British Summer Time GMT+1

week 31 of 2024

time to learn to do it by and for myself again. how is it? i did it for a while, right? i can do that without getting up at 5am i hope hehe. i had so much to say before but now that i'm on the mike i'm choking. my week was perfectly normal. i wrote some Automerge stuff, finished up a breakup, slept poorly.

i kind find my glasses right now but that's okay because my eyes are closed.

when i arrived home with the cushion and socks she was already putting her boxes in the taxi, i helped with the last few and we held each other and said goodbye and i forgot to hand over the socks. they have little boars on them. i have a cushion now that says "estrella" on it with a star, someone in the Railway gave it to me. it's pretty dirty and needs a wash, so am i and so do i.

i'm struggling to remember specific events or stories that seem mine to tell. i wanted to say something about teaching each other not to need each other but i don't want to any more.

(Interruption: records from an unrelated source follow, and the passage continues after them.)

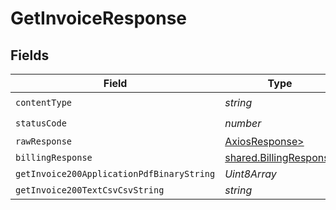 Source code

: # GetInvoiceResponse


## Fields

| Field                                                            | Type                                                             | Required                                                         | Description                                                      |
| ---------------------------------------------------------------- | ---------------------------------------------------------------- | ---------------------------------------------------------------- | ---------------------------------------------------------------- |
| `contentType`                                                    | *string*                                                         | :heavy_check_mark:                                               | N/A                                                              |
| `statusCode`                                                     | *number*                                                         | :heavy_check_mark:                                               | N/A                                                              |
| `rawResponse`                                                    | [AxiosResponse>](https://axios-http.com/docs/res_schema)         | :heavy_minus_sign:                                               | N/A                                                              |
| `billingResponse`                                                | [shared.BillingResponse](../../models/shared/billingresponse.md) | :heavy_minus_sign:                                               | OK                                                               |
| `getInvoice200ApplicationPdfBinaryString`                        | *Uint8Array*                                                     | :heavy_minus_sign:                                               | OK                                                               |
| `getInvoice200TextCsvCsvString`                                  | *string*                                                         | :heavy_minus_sign:                                               | OK                                                               | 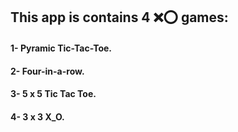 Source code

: ## This app is contains 4 ❌⭕ games:
#### 1- Pyramic Tic-Tac-Toe.
#### 2- Four-in-a-row.
#### 3- 5 x 5 Tic Tac Toe.
#### 4- 3 x 3  X_O. 
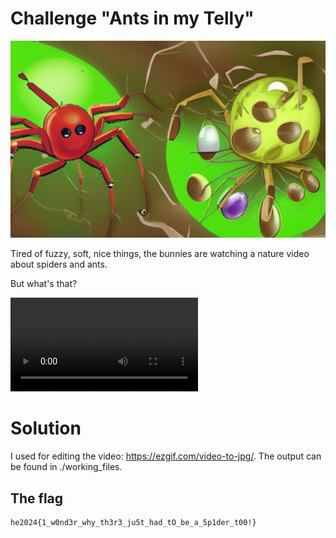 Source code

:# Challenge "Ants in my Telly"
![Banner Image](banner.jpg)

Tired of fuzzy, soft, nice things, the bunnies are watching a nature video about spiders and ants.

But what's that?

<video controls src="ants_in_my_telly.mp4" title="Title"></video>

# Solution
I used for editing the video: https://ezgif.com/video-to-jpg/. The output can be found in ./working_files.



## The flag
    he2024{1_w0nd3r_why_th3r3_ju5t_had_tO_be_a_5p1der_t00!}
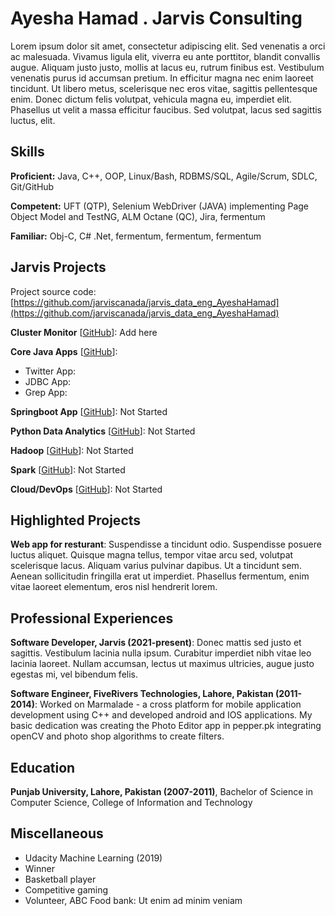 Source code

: # Ayesha Hamad . Jarvis Consulting

Lorem ipsum dolor sit amet, consectetur adipiscing elit. Sed venenatis a orci ac malesuada. Vivamus ligula elit, viverra eu ante porttitor, blandit convallis augue. Aliquam justo justo, mollis at lacus eu, rutrum finibus est. Vestibulum venenatis purus id accumsan pretium. In efficitur magna nec enim laoreet tincidunt. Ut libero metus, scelerisque nec eros vitae, sagittis pellentesque enim. Donec dictum felis volutpat, vehicula magna eu, imperdiet elit. Phasellus ut velit a massa efficitur faucibus. Sed volutpat, lacus sed sagittis luctus, elit.

## Skills

**Proficient:** Java, C++, OOP, Linux/Bash, RDBMS/SQL, Agile/Scrum, SDLC, Git/GitHub

**Competent:** UFT (QTP), Selenium WebDriver (JAVA) implementing Page Object Model and TestNG, ALM Octane (QC), Jira, fermentum

**Familiar:** Obj-C, C# .Net, fermentum, fermentum, fermentum

## Jarvis Projects

Project source code: [https://github.com/jarviscanada/jarvis_data_eng_AyeshaHamad](https://github.com/jarviscanada/jarvis_data_eng_AyeshaHamad)


**Cluster Monitor** [[GitHub](https://github.com/jarviscanada/jarvis_data_eng_AyeshaHamad/tree/master/linux_sql)]: Add here

**Core Java Apps** [[GitHub](https://github.com/jarviscanada/jarvis_data_eng_AyeshaHamad/tree/master/core_java)]:
      
  - Twitter App:
  - JDBC App:
  - Grep App:

**Springboot App** [[GitHub](https://github.com/jarviscanada/jarvis_data_eng_AyeshaHamad/tree/master/springboot)]: Not Started

**Python Data Analytics** [[GitHub](https://github.com/jarviscanada/jarvis_data_eng_AyeshaHamad/tree/master/python_data_anlytics)]: Not Started

**Hadoop** [[GitHub](https://github.com/jarviscanada/jarvis_data_eng_AyeshaHamad/tree/master/hadoop)]: Not Started

**Spark** [[GitHub](https://github.com/jarviscanada/jarvis_data_eng_AyeshaHamad/tree/master/spark)]: Not Started

**Cloud/DevOps** [[GitHub](https://github.com/jarviscanada/jarvis_data_eng_AyeshaHamad/tree/master/cloud_devops)]: Not Started


## Highlighted Projects
**Web app for resturant**: Suspendisse a tincidunt odio. Suspendisse posuere luctus aliquet. Quisque magna tellus, tempor vitae arcu sed, volutpat scelerisque lacus. Aliquam varius pulvinar dapibus. Ut a tincidunt sem. Aenean sollicitudin fringilla erat ut imperdiet. Phasellus fermentum, enim vitae laoreet elementum, eros nisl hendrerit lorem.


## Professional Experiences

**Software Developer, Jarvis (2021-present)**: Donec mattis sed justo et sagittis. Vestibulum lacinia nulla ipsum. Curabitur imperdiet nibh vitae leo lacinia laoreet. Nullam accumsan, lectus ut maximus ultricies, augue justo egestas mi, vel bibendum felis.

**Software Engineer, FiveRivers Technologies, Lahore, Pakistan (2011-2014)**: Worked on Marmalade - a cross platform for mobile application development using C++ and developed android and IOS applications. My basic dedication was creating the Photo Editor app in pepper.pk integrating openCV and photo shop algorithms to create filters.


## Education
**Punjab University, Lahore, Pakistan (2007-2011)**, Bachelor of Science in Computer Science, College of Information and Technology


## Miscellaneous
- Udacity Machine Learning (2019)
- Winner
- Basketball player
- Competitive gaming
- Volunteer, ABC Food bank: Ut enim ad minim veniam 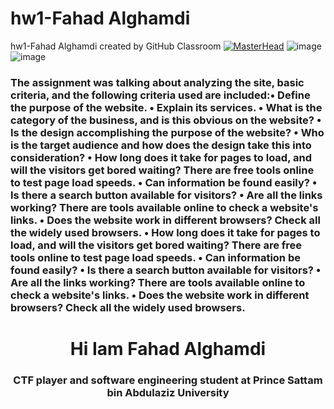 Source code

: # hw1-Fahad Alghamdi 
hw1-Fahad Alghamdi created by GitHub Classroom
[![MasterHead](https://upload.wikimedia.org/wikipedia/commons/a/a3/%D8%B4%D8%B9%D8%A7%D8%B1_%D8%AC%D8%A7%D9%85%D8%B9%D8%A9_%D8%A7%D9%84%D8%A3%D9%85%D9%8A%D8%B1_%D8%B3%D8%B7%D8%A7%D9%85_%D8%A8%D9%86_%D8%B9%D8%A8%D8%AF%D8%A7%D9%84%D8%B9%D8%B2%D9%8A%D8%B2.png)](https://rishavchanda.io
)
![image](https://github.com/psau-edu-sa/hw1-F6645Q/assets/135424120/cae8a56f-abf1-4552-ba61-3e0e5ccda6b1)
![image](https://github.com/psau-edu-sa/hw1-F6645Q/assets/135424120/28d6ba47-db38-4f05-ac11-7b0b53704a78)
<h3 algin="left">The assignment was talking about analyzing the site, basic criteria, and the following criteria used are included:• Define the purpose of the website. 
• Explain its services. 
• What is the category of the business, and is this obvious on the website? 
• Is the design accomplishing the purpose of the website? 
• Who is the target audience and how does the design take this into consideration? 
• How long does it take for pages to load, and will the visitors get bored waiting? There are free tools online to test page load speeds. 
• Can information be found easily? 
• Is there a search button available for visitors? 
• Are all the links working? There are tools available online to check a 
website's links. 
• Does the website work in different browsers? Check all the widely used 
browsers. 
• How long does it take for pages to load, and will the visitors get bored waiting? There are free tools online to test page load speeds. 
• Can information be found easily? 
• Is there a search button available for visitors? 
• Are all the links working? There are tools available online to check a 
website's links. 
• Does the website work in different browsers? Check all the widely used 
browsers. </h3>

<h1 align="center">Hi Iam Fahad Alghamdi </h1>
<h3 align="center">CTF player and software engineering student at Prince Sattam bin Abdulaziz University</h3>
<h3 algin="left">
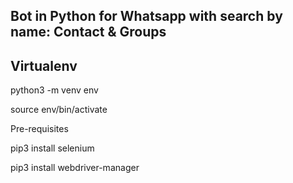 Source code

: ## Bot in Python for Whatsapp with search by name: Contact & Groups

## Virtualenv
python3 -m venv env

source env/bin/activate


Pre-requisites

pip3 install selenium

pip3 install webdriver-manager
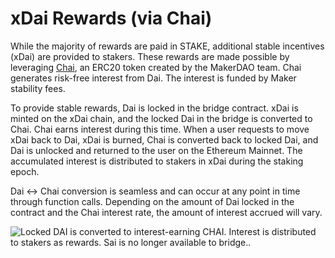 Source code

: # xDai Rewards \(via Chai\)

While the majority of rewards are paid in STAKE, additional stable incentives \(xDai\) are provided to stakers. These rewards are made possible by leveraging [Chai](http://chai.money), an ERC20 token created by the MakerDAO team. Chai generates risk-free interest from Dai. The interest is funded by Maker stability fees.

To provide stable rewards, Dai is locked in the bridge contract. xDai is minted on the xDai chain, and the locked Dai in the bridge is converted to Chai. Chai earns interest during this time. When a user requests to move xDai back to Dai, xDai is burned, Chai is converted back to locked Dai, and Dai is unlocked and returned to the user on the Ethereum Mainnet. The accumulated interest is distributed to stakers in xDai during the staking epoch.

Dai &lt;-&gt; Chai conversion is seamless and can occur at any point in time through function calls. Depending on the amount of Dai locked in the contract and the Chai interest rate, the amount of interest accrued will vary.

![Locked DAI is converted to interest-earning CHAI. Interest is distributed to stakers as rewards. Sai is no longer available to bridge..](https://gblobscdn.gitbook.com/assets%2F-Lpgb1NM7QPMRDExHay_%2F-M-Br-sb_fDiddcvfx8f%2F-M-ByVw_4RK6DryprPeZ%2FStakers%20%282%29.png?alt=media&token=c069f923-6c2c-49f2-b577-6cd3afef88e6)

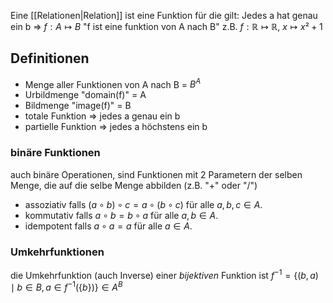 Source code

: Eine [[Relationen|Relation]] ist eine Funktion für die gilt: Jedes a hat genau ein b
⇒ $f:A\mapsto B$  "f ist eine funktion von A nach B"
z.B. $f: \mathbb{R} \mapsto \mathbb{R}, \ x\mapsto x²+1$

## Definitionen
- Menge aller Funktionen von A nach B = $B^A$
- Urbildmenge "domain(f)" = A
- Bildmenge "image(f)" = B
- totale Funktion ⇒ jedes a genau ein b
- partielle Funktion ⇒ jedes a höchstens ein b

### binäre Funktionen
auch binäre Operationen, sind Funktionen mit 2 Parametern der selben Menge, die auf die selbe Menge abbilden (z.B. "+" oder "/") 
- assoziativ falls $(a \circ b) \circ c = a \circ (b \circ c)$ für alle $a, b, c \in A$.
- kommutativ falls $a \circ b = b \circ a$ für alle $a, b \in A$.
- idempotent falls $a \circ a = a$ für alle $a \in A$.
### Umkehrfunktionen
die Umkehrfunktion (auch Inverse) einer _bijektiven_ Funktion ist $f^{-1}=\{(b, a) \mid b \in B, a \in f^{-1}(\{b\})\} \in A^B$ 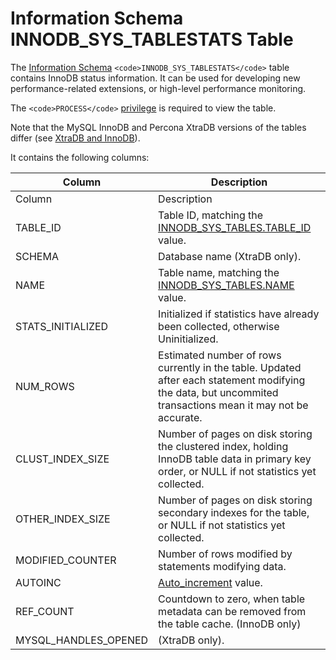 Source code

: 
# Information Schema INNODB_SYS_TABLESTATS Table

The [Information Schema](../../../../../../../mariadb-internals/information-schema-plugins-show-and-flush-statements.md) `<code>INNODB_SYS_TABLESTATS</code>` table contains InnoDB status information. It can be used for developing new performance-related extensions, or high-level performance monitoring.


The `<code>PROCESS</code>` [privilege](../../../../../account-management-sql-commands/grant.md) is required to view the table.


Note that the MySQL InnoDB and Percona XtraDB versions of the tables differ (see [XtraDB and InnoDB](../../../../../../../../../general-resources/learning-and-training/training-and-tutorials/advanced-mariadb-articles/development-articles/quality/innodb-upgrade-tests/README.md)).


It contains the following columns:



| Column | Description |
| --- | --- |
| Column | Description |
| TABLE_ID | Table ID, matching the [INNODB_SYS_TABLES.TABLE_ID](information-schema-innodb_sys_tables-table.md) value. |
| SCHEMA | Database name (XtraDB only). |
| NAME | Table name, matching the [INNODB_SYS_TABLES.NAME](information-schema-innodb_sys_tables-table.md) value. |
| STATS_INITIALIZED | Initialized if statistics have already been collected, otherwise Uninitialized. |
| NUM_ROWS | Estimated number of rows currently in the table. Updated after each statement modifying the data, but uncommited transactions mean it may not be accurate. |
| CLUST_INDEX_SIZE | Number of pages on disk storing the clustered index, holding InnoDB table data in primary key order, or NULL if not statistics yet collected. |
| OTHER_INDEX_SIZE | Number of pages on disk storing secondary indexes for the table, or NULL if not statistics yet collected. |
| MODIFIED_COUNTER | Number of rows modified by statements modifying data. |
| AUTOINC | [Auto_increment](../../../../../../../storage-engines/innodb/auto_increment-handling-in-innodb.md) value. |
| REF_COUNT | Countdown to zero, when table metadata can be removed from the table cache. (InnoDB only) |
| MYSQL_HANDLES_OPENED | (XtraDB only). |


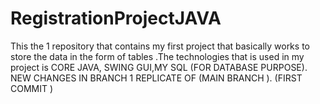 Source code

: # RegistrationProjectJAVA
This the 1 repository that contains my first project that basically works to store the data in the form of tables .The technologies that is used in my project is CORE JAVA, SWING GUI,MY SQL (FOR DATABASE PURPOSE).
NEW CHANGES IN BRANCH 1 REPLICATE OF (MAIN BRANCH ).
(FIRST COMMIT )
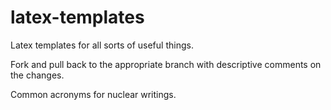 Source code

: # latex-templates
Latex templates for all sorts of useful things. 

Fork and pull back to the appropriate branch with descriptive comments on the changes. 

Common acronyms for nuclear writings. 
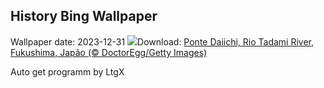 ## History Bing Wallpaper
Wallpaper date: 2023-12-31
![](https://www.bing.com/th?id=OHR.TadamiWinter_PT-BR9134257179_UHD.jpg&w=1000)Download: [Ponte Daiichi, Rio Tadami River, Fukushima, Japão (© DoctorEgg/Getty Images)](https://www.bing.com/th?id=OHR.TadamiWinter_PT-BR9134257179_UHD.jpg)

Auto get programm by LtgX
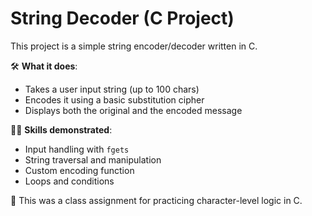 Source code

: # String Decoder (C Project)

This project is a simple string encoder/decoder written in C.

🛠 **What it does**:
- Takes a user input string (up to 100 chars)
- Encodes it using a basic substitution cipher
- Displays both the original and the encoded message

👨‍💻 **Skills demonstrated**:
- Input handling with `fgets`
- String traversal and manipulation
- Custom encoding function
- Loops and conditions

📎 This was a class assignment for practicing character-level logic in C.
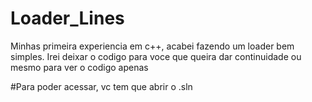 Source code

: # Loader_Lines
Minhas primeira experiencia em c++, acabei fazendo um loader bem simples. Irei deixar o codigo para voce que queira dar continuidade ou mesmo para ver o codigo apenas

#Para poder acessar, vc tem que abrir o .sln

my app is in a completely broken state because i started rethinking it because i got too excited about the future i started thinking i could build it but i'm not smart enough nor persistent enough to build it.

i'm not going to fall apart, i'm just going to drink a little more tequila and go back to sleep. they gave me a glass on wine in the sock shop. i think the week was strange and busy, wasn't it? i haven't taken any notes. i don't want to see or hea any more flies i've seen and heard enough of them.